For Murphy, the project echoed his HBO film “A Normal Heart” in the challenge to get it right. “These were all real people,” he says. “I wanted to make sure we did our best with being true to history. I was nervous about the historical accuracy, but I think we got it right.” The project was heavily vetted by the network’s legal team, he told reporters at the recent TV Critics Assn. press tour, with every line reviewed by at least five lawyers.
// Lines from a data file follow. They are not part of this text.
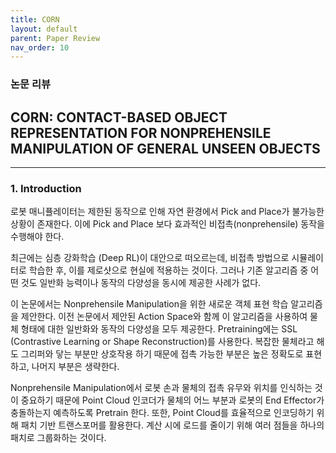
 ```yaml
---
title: CORN
layout: default
parent: Paper Review
nav_order: 10
---
```


### 논문 리뷰  

## CORN: CONTACT-BASED OBJECT REPRESENTATION FOR NONPREHENSILE MANIPULATION OF GENERAL UNSEEN OBJECTS

---

### **1. Introduction**  

로봇 매니퓰레이터는 제한된 동작으로 인해 자연 환경에서 Pick and Place가 불가능한 상황이 존재한다. 이에 Pick and Place 보다 효과적인 비접촉(nonprehensile) 동작을 수행해야 한다.  

최근에는 심층 강화학습 (Deep RL)이 대안으로 떠오르는데, 비접촉 방법으로 시뮬레이터로 학습한 후, 이를 제로샷으로 현실에 적용하는 것이다. 그러나 기존 알고리즘 중 어떤 것도 일반화 능력이나 동작의 다양성을 동시에 제공한 사례가 없다.  

이 논문에서는 Nonprehensile Manipulation을 위한 새로운 객체 표현 학습 알고리즘을 제안한다. 이전 논문에서 제안된 Action Space와 함께 이 알고리즘을 사용하여 물체 형태에 대한 일반화와 동작의 다양성을 모두 제공한다. Pretraining에는 SSL (Contrastive Learning or Shape Reconstruction)를 사용한다. 복잡한 물체라고 해도 그리퍼와 닿는 부분만 상호작용 하기 때문에 접촉 가능한 부분은 높은 정확도로 표현하고, 나머지 부분은 생략한다.  

Nonprehensile Manipulation에서 로봇 손과 물체의 접촉 유무와 위치를 인식하는 것이 중요하기 때문에 Point Cloud 인코더가 물체의 어느 부분과 로봇의 End Effector가 충돌하는지 예측하도록 Pretrain 한다. 또한, Point Cloud를 효율적으로 인코딩하기 위해 패치 기반 트랜스포머를 활용한다. 계산 시에 로드를 줄이기 위해 여러 점들을 하나의 패치로 그룹화하는 것이다.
The project had a circuitous route to the screen: executive producer Brad Simpson found the Toobin book in a used book store. “It wasn’t until we made our deal with FX and knew they wanted to be in the limited series business that Brad conjured up the book and said, what about this?,” says his producing partner, Nina Jacobson. “And so what had been just a great read a couple of years earlier suddenly became a very active pursuit for the company.” They lined up the screenwriters, and their compelling scripts caught Murphy’s attention. From there, it was just a matter of lining up the cast — a dream team in and of itself. (Among the cast: Cuba Gooding Jr., Sarah Paulson, Nathan Lane, David Schwimmer, Malcolm-Jamal Warner and more.)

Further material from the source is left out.